The MAC signature value is the result of a MAC (Message Authentication Code) operation on at least one part over the content of the issuer update request message. In an embodiment, the MAC operation is applied on the issuer updates request message except the application identifier Al. The MAC operation uses the session key MAC and a cryptographic checksum algorithm to produce the MAC signature value which later can be used to ensure the data has not been modified.

At step 34, the gateway 1 1 receives from the mobile device the issuer updates request message. At step 35, the gateway computes the session encryption key ENC and the session integrity key MAC. For that, the gateway derives the gateway encryption key KENC from the stored first gateway master key GMKi and the application identifier Al extracted from the received issuer updates request message. The gateway 1 1 derives also a gateway integrity key KMAC from the stored second gateway master key GMK ₂ and the received application identifier Al. The gateway 1 1 derives the session encryption key ENC from the computed gateway encryption key KENC and the current ATC extracted from the received issuer updates request message. The gateway derives the session integrity key MAC from the computed gateway integrity key KMAC and the received current ATC.

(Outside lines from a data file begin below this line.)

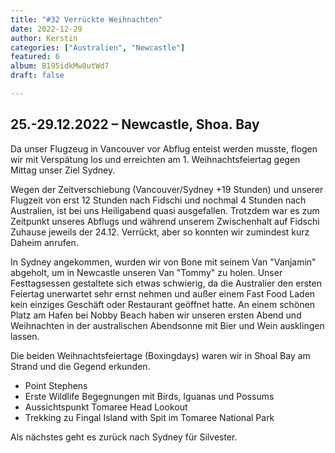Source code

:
```yaml
---
title: "#32 Verrückte Weihnachten"
date: 2022-12-29
author: Kerstin
categories: ["Australien", "Newcastle"]
featured: 6
album: B195idkMw8utWd7
draft: false

---
```


## 25.-29.12.2022 – Newcastle, Shoa. Bay

Da unser Flugzeug in Vancouver vor Abflug enteist werden musste, flogen wir mit Verspätung los und erreichten am 1. Weihnachtsfeiertag gegen Mittag unser Ziel Sydney.

Wegen der Zeitverschiebung (Vancouver/Sydney +19 Stunden) und unserer Flugzeit von erst 12 Stunden nach Fidschi und nochmal 4 Stunden nach Australien, ist bei uns Heiligabend quasi ausgefallen. Trotzdem war es zum Zeitpunkt unseres Abflugs und während unserem Zwischenhalt auf Fidschi Zuhause jeweils der 24.12. Verrückt, aber so konnten wir zumindest kurz Daheim anrufen. 

In Sydney angekommen, wurden wir von Bone mit seinem Van "Vanjamin" abgeholt, um in Newcastle unseren Van "Tommy" zu holen. Unser Festtagsessen gestaltete sich etwas schwierig, da die Australier den ersten Feiertag unerwartet sehr ernst nehmen und außer einem Fast Food Laden kein einziges Geschäft oder Restaurant geöffnet hatte. An einem schönen Platz am Hafen bei Nobby Beach haben wir unseren ersten Abend und Weihnachten in der australischen Abendsonne mit Bier und Wein ausklingen lassen.

Die beiden Weihnachtsfeiertage (Boxingdays) waren wir in Shoal Bay am Strand und die Gegend erkunden. 

* Point Stephens
* Erste Wildlife Begegnungen mit Birds, Iguanas und Possums
* Aussichtspunkt Tomaree Head Lookout
* Trekking zu Fingal Island with Spit im Tomaree National Park

Als nächstes geht es zurück nach Sydney für Silvester. 

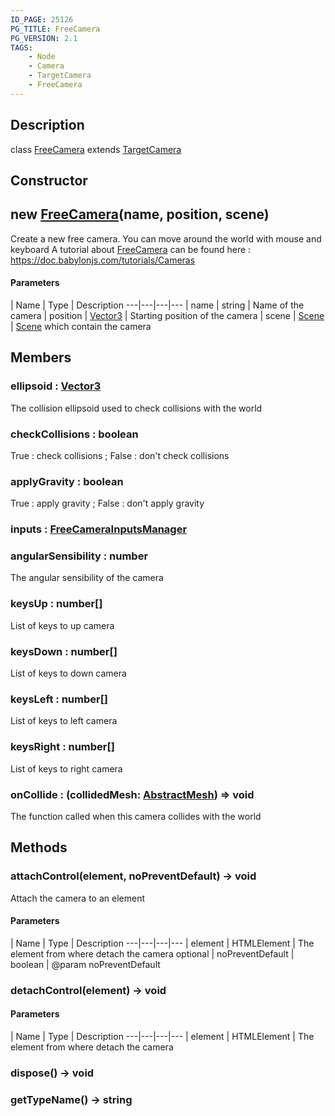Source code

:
 ```yaml
---
ID_PAGE: 25126
PG_TITLE: FreeCamera
PG_VERSION: 2.1
TAGS:
    - Node
    - Camera
    - TargetCamera
    - FreeCamera
---
```

## Description

class [FreeCamera](/classes/2.5/FreeCamera) extends [TargetCamera](/classes/2.5/TargetCamera)



## Constructor

## new [FreeCamera](/classes/2.5/FreeCamera)(name, position, scene)

Create a new free camera.
You can move around the world with mouse and keyboard
A tutorial about [FreeCamera](/classes/2.5/FreeCamera) can be found here : https://doc.babylonjs.com/tutorials/Cameras

#### Parameters
 | Name | Type | Description
---|---|---|---
 | name | string |     Name of the camera
 | position | [Vector3](/classes/2.5/Vector3) |     Starting position of the camera
 | scene | [Scene](/classes/2.5/Scene) |     [Scene](/classes/2.5/Scene) which contain the camera
## Members

### ellipsoid : [Vector3](/classes/2.5/Vector3)

The collision ellipsoid used to check collisions with the world

### checkCollisions : boolean

True : check collisions ; False : don't check collisions

### applyGravity : boolean

True : apply gravity ; False : don't apply gravity

### inputs : [FreeCameraInputsManager](/classes/2.5/FreeCameraInputsManager)



### angularSensibility : number

The angular sensibility of the camera

### keysUp : number[]

List of keys to up camera

### keysDown : number[]

List of keys to down camera

### keysLeft : number[]

List of keys to left camera

### keysRight : number[]

List of keys to right camera

### onCollide : (collidedMesh: [AbstractMesh](/classes/2.5/AbstractMesh)) =&gt; void

The function called when this camera collides with the world

## Methods

### attachControl(element, noPreventDefault) &rarr; void

Attach the camera to an element

#### Parameters
 | Name | Type | Description
---|---|---|---
 | element | HTMLElement |     The element from where detach the camera
optional | noPreventDefault | boolean |     @param noPreventDefault
### detachControl(element) &rarr; void



#### Parameters
 | Name | Type | Description
---|---|---|---
 | element | HTMLElement |     The element from where detach the camera

### dispose() &rarr; void


### getTypeName() &rarr; string


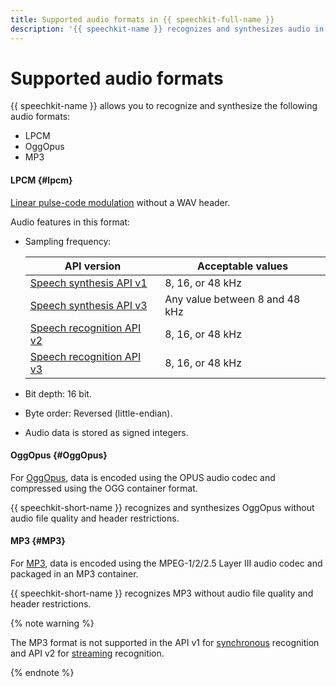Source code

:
 ```yaml
---
title: Supported audio formats in {{ speechkit-full-name }}
description: '{{ speechkit-name }} recognizes and synthesizes audio in LPCM, OggOpus, and MP3 formats.'
---
```


# Supported audio formats

{{ speechkit-name }} allows you to recognize and synthesize the following audio formats:

* LPCM
* OggOpus
* MP3

#### LPCM {#lpcm}


[Linear pulse-code modulation](https://en.wikipedia.org/wiki/Pulse-code_modulation) without a WAV header.

Audio features in this format:

* Sampling frequency:

  | API version | Acceptable values |
  | --- | --- |
  | [Speech synthesis API v1](tts/index.md) | 8, 16, or 48 kHz |
  | [Speech synthesis API v3](tts-v3/api-ref/grpc/index.md) | Any value between 8 and 48 kHz |
  | [Speech recognition API v2](stt/index.md) | 8, 16, or 48 kHz |
  | [Speech recognition API v3](stt-v3/api-ref/grpc/index.md) | 8, 16, or 48 kHz |

* Bit depth: 16 bit.
* Byte order: Reversed (little-endian).
* Audio data is stored as signed integers.

#### OggOpus {#OggOpus}

For [OggOpus](https://wiki.xiph.org/OggOpus), data is encoded using the OPUS audio codec and compressed using the OGG container format.

{{ speechkit-short-name }} recognizes and synthesizes OggOpus without audio file quality and header restrictions.

#### MP3 {#MP3}

For [MP3](https://en.wikipedia.org/wiki/MP3), data is encoded using the MPEG-1/2/2.5 Layer III audio codec and packaged in an MP3 container.

{{ speechkit-short-name }} recognizes MP3 without audio file quality and header restrictions.

{% note warning %}

The MP3 format is not supported in the API v1 for [synchronous](./stt/api/request-api.md) recognition and API v2 for [streaming](./stt/api/streaming-api.md) recognition.

{% endnote %}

At step 36, the gateway computes a MAC value from the received issuer updates request message and the computed session integrity key MAC. The computed MAC value is compared to the received MAC value to check if the issuer updates request message has been altered. In an embodiment, if the verification of the MAC value fails, the process flow can be closed and the gateway may notify the mobile payment application 16 and/or the issuer 12 that the MAC value is tampered. If on the other hand the MAC value is successfully verified, the gateway 1 1 may decrypt the encrypted value of the issuer updates request message with the session key ENC.

The session encryption key ENC and the session integrity key MAC such as defined by the present invention provide a one-way secure channel over which information can be transmitted securely through the mobile device 10 and over the mobile network and/or Internet. The session keys ENC and MAC allow establishing a secure session between the mobile payment application and the gateway 1 1 in order to request update from the issuer 12.

At step 37, the gateway 1 1 builds a message, from the received data from issuer updates request and the decrypted sensitive user credentials data, to be sent to the issuer 12. At step 38, the built message is sent to the issuer.

At step 39, after the issuer 12 receives the message and processes it, the issuer 12 sends an update response message back to the gateway 1 1 . The gateway 1 1 then forwards the response message back to the mobile payment application. If needed, the response message can be encrypted with the session key ENC and a MAC signature value computed with the session key MAC can be added to the response message.

The gateway 1 1 allows mobile device 10 to access services from the issuer 12, such as, e.g., issuer updates.

With the present invention sensitive user credentials are not transmitted in clear to the user interface 17, and they do not circulate in clear during the OTA transfer from the mobile device 10 to the gateway 1 1 .

The invention is simple and easy to implement, and does not require additional OTA exchanges with the Gateway to establish the Secure Channel. A mutual authentication between the payment application and the gateway is not needed to ensure the confidentiality of user credentials and the integrity/origin of the message.